Thursday, 18 June 2009

Adjournment

Paterson Electorate: Hospital Funding

12:18 pm

Photo of Bob BaldwinBob Baldwin (Paterson, Liberal Party, Shadow Minister for Defence Science and Personnel) Share this | | Hansard source

It was during the election campaign on 22 October 2007 that Kevin Rudd, the then Leader of the Opposition, said: ‘The Rudd government is committing to delivering a better health outcome for Australians through our health and hospital system. Key priorities for the government include fixing our hospital system.’ He promised to do so by mid-2009.
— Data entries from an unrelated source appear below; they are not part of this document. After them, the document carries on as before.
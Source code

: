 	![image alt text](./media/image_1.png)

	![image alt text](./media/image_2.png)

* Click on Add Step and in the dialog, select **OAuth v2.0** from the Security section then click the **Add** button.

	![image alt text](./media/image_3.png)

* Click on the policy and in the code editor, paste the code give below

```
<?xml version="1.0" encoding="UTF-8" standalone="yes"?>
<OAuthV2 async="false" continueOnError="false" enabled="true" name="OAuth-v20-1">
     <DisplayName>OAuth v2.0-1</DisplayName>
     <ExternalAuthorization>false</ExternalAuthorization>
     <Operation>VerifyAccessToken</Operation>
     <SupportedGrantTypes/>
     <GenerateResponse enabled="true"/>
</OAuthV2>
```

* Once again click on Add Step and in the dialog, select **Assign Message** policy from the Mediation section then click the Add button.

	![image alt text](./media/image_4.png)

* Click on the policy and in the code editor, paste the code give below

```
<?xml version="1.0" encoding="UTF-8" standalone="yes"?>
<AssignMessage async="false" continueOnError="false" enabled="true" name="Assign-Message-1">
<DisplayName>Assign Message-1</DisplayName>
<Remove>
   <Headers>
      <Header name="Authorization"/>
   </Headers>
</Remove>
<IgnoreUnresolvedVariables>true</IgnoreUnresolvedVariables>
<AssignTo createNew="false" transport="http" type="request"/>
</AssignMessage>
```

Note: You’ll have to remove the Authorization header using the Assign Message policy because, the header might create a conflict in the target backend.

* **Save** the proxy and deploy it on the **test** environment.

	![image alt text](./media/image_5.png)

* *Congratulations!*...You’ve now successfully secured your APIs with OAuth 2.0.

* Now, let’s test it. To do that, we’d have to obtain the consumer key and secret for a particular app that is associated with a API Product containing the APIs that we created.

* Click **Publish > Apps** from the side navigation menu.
Next week marks the end of the winter sitting period and the halfway point for 2009, and I report to this House that the hospital system in my electorate of Paterson is far from being fixed. Forster Private Hospital, formerly known as Cape Hawke Community Private Hospital, is a first class hospital. After many years of lobbying, finally, in September 2007, the then New South Wales health minister said that the New South Wales government would enter into contracts for the provision of 20 public low-acuity beds at the hospital for the benefit of the 19,000 residents in the local community. It took until March this year for the contract to be signed; a contract for 6,000 bed days per annum.

I was horrified to find out last week that in the three months since signing the contract there have been only 50 bed days referred to the Forster Private Hospital. If this is projected through to the full 12-month period, it will amount to around 200 bed days, which is a long way short of its contracted 6,000 bed days. Bureaucratic red tape is at issue here. Local doctors, whom we trust with our lives, should be able to directly refer patients to the Forster hospital instead of patients being taken 34 kilometres to Taree hospital, admitted, assessed and then, if there is a bed shortage—and only if there is a bed shortage—transferred back to Forster. This is ludicrous. The red tape needs to be cut to allow doctors to effectively get on with their job.

Tomaree Community Hospital services a local population of around 23,000 people, and in the tourist season that number is more than doubled. Staff at the Tomaree Community Hospital and the broader community are calling for the government to equip their hospital with a combined dialysis and chemotherapy unit. Providing such services at the hospital would address the dire community need and put an end to the requirement of those in the Tomaree community battling ill health to travel the arduous 120-kilometre return trip to Newcastle for treatment.

Following the visit to the Tomaree Community Hospital, a suggestion came back that the hospital should be a model similar to the Parkes Hospital in Central New South Wales. Parkes Hospital services a population of around 10,000 people but it has a 26-bed medical surgical ward, a four-bed paediatric ward, a six- to eight-bed combined emergency and high-dependency unit, a six-bed obstetric unit, medical imaging facilities and operating theatres. Operations are performed mostly by visiting surgeons who visit the town and practise at the hospital once per week or fortnight. Local GPs carry out minor procedures and do minor emergency surgery.

The current services at Tomaree are extremely limited. They need not be if they fix our hospital system as promised. Tomaree Community Hospital could operate in a manner more similar to Parkes Hospital than it does at present. There is no doubt that the staff at both the Forster and the Tomaree hospitals are first-class professionals. But the facilities are either underutilised, as in the case of Forster, or underresourced and stretched beyond belief, as in the case of Tomaree. Last night I put out a message on my Facebook website, asking for public opinion. One of those responses came back from Yvonne Annette Arbuckle-Elliott, in the Great Lakes region. She hit the mark when she said:

I firmly believe that health, like education, should be a Federal issue. Bob, bring up the issue I mentioned about the 16 year old left for 4 days in agony with a broken jaw. I personally have my own issues, a Pensioner, can’t have a cancer cut off my eyelid with Medicare, or have a hip replacement before the next 2 years, or have my diseased jaw attended to, surely after a lifetime of paying taxes I can get a bed in a hospital.

All the while bureaucracy stands in the way of the quality of life of people like Yvonne. What of the promise made by the Prime Minister to fix the hospital system by mid-2009 or he would take over the hospital system? Has the Prime Minister abandoned that promise? Not one cent of the $14 billion cash splash was spent on the public hospital system. At the ALP campaign launch on 14 November 2007 Kevin Rudd said:

I have a long-term plan to fix our nation’s hospitals. I will be responsible for implementing my plan, and I state this with absolutely clarity; the buck will stop with me.

So, Prime Minister, my questions demand an answer. When will the buck stop with you? When will you stop the excuses? And when will you fix the ever-expanding hospital waiting lists in New South Wales? I have constituents who are in a lot of pain and who demand urgent answers, not more excuses and blaming things like the global financial crisis. We demand action not excuses.